■ WHAT THE TASK ASKS: Only the pictures are to be left out; set down the rest of the records exactly.

■ TASK INPUT:
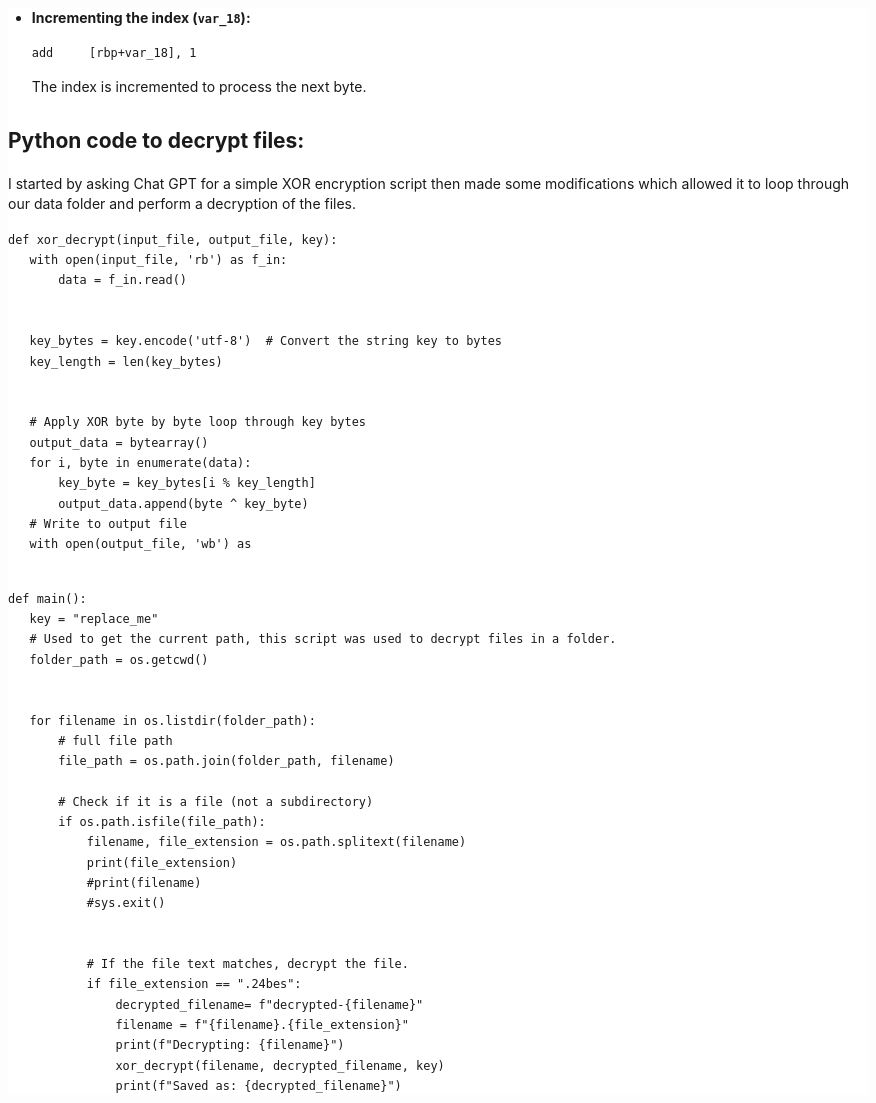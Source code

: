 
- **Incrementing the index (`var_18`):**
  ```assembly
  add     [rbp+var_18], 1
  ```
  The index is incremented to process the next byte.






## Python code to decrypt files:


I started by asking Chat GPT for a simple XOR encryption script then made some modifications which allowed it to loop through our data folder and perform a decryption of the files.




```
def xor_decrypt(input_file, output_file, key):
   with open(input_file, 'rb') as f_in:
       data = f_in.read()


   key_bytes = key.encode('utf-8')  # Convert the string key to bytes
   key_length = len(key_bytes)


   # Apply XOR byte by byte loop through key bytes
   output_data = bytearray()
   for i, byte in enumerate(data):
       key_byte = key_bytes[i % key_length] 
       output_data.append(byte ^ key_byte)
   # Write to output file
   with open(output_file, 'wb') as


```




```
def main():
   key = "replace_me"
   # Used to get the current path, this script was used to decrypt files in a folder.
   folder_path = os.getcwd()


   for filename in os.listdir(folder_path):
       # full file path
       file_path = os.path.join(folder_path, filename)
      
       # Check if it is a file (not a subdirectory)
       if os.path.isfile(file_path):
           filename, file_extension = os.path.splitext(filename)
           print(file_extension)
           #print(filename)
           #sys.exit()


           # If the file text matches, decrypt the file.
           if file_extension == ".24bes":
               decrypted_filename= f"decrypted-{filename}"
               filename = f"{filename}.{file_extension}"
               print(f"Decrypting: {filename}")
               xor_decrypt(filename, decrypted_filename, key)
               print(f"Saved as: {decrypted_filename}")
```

■ REPLY TO THE TASK:
Source code

: 
- **Incrementing the index (`var_18`):**
  ```assembly
  add     [rbp+var_18], 1
  ```
  The index is incremented to process the next byte.






## Python code to decrypt files:


I started by asking Chat GPT for a simple XOR encryption script then made some modifications which allowed it to loop through our data folder and perform a decryption of the files.




```
def xor_decrypt(input_file, output_file, key):
   with open(input_file, 'rb') as f_in:
       data = f_in.read()


   key_bytes = key.encode('utf-8')  # Convert the string key to bytes
   key_length = len(key_bytes)


   # Apply XOR byte by byte loop through key bytes
   output_data = bytearray()
   for i, byte in enumerate(data):
       key_byte = key_bytes[i % key_length] 
       output_data.append(byte ^ key_byte)
   # Write to output file
   with open(output_file, 'wb') as


```




```
def main():
   key = "replace_me"
   # Used to get the current path, this script was used to decrypt files in a folder.
   folder_path = os.getcwd()


   for filename in os.listdir(folder_path):
       # full file path
       file_path = os.path.join(folder_path, filename)
      
       # Check if it is a file (not a subdirectory)
       if os.path.isfile(file_path):
           filename, file_extension = os.path.splitext(filename)
           print(file_extension)
           #print(filename)
           #sys.exit()


           # If the file text matches, decrypt the file.
           if file_extension == ".24bes":
               decrypted_filename= f"decrypted-{filename}"
               filename = f"{filename}.{file_extension}"
               print(f"Decrypting: {filename}")
               xor_decrypt(filename, decrypted_filename, key)
               print(f"Saved as: {decrypted_filename}")
```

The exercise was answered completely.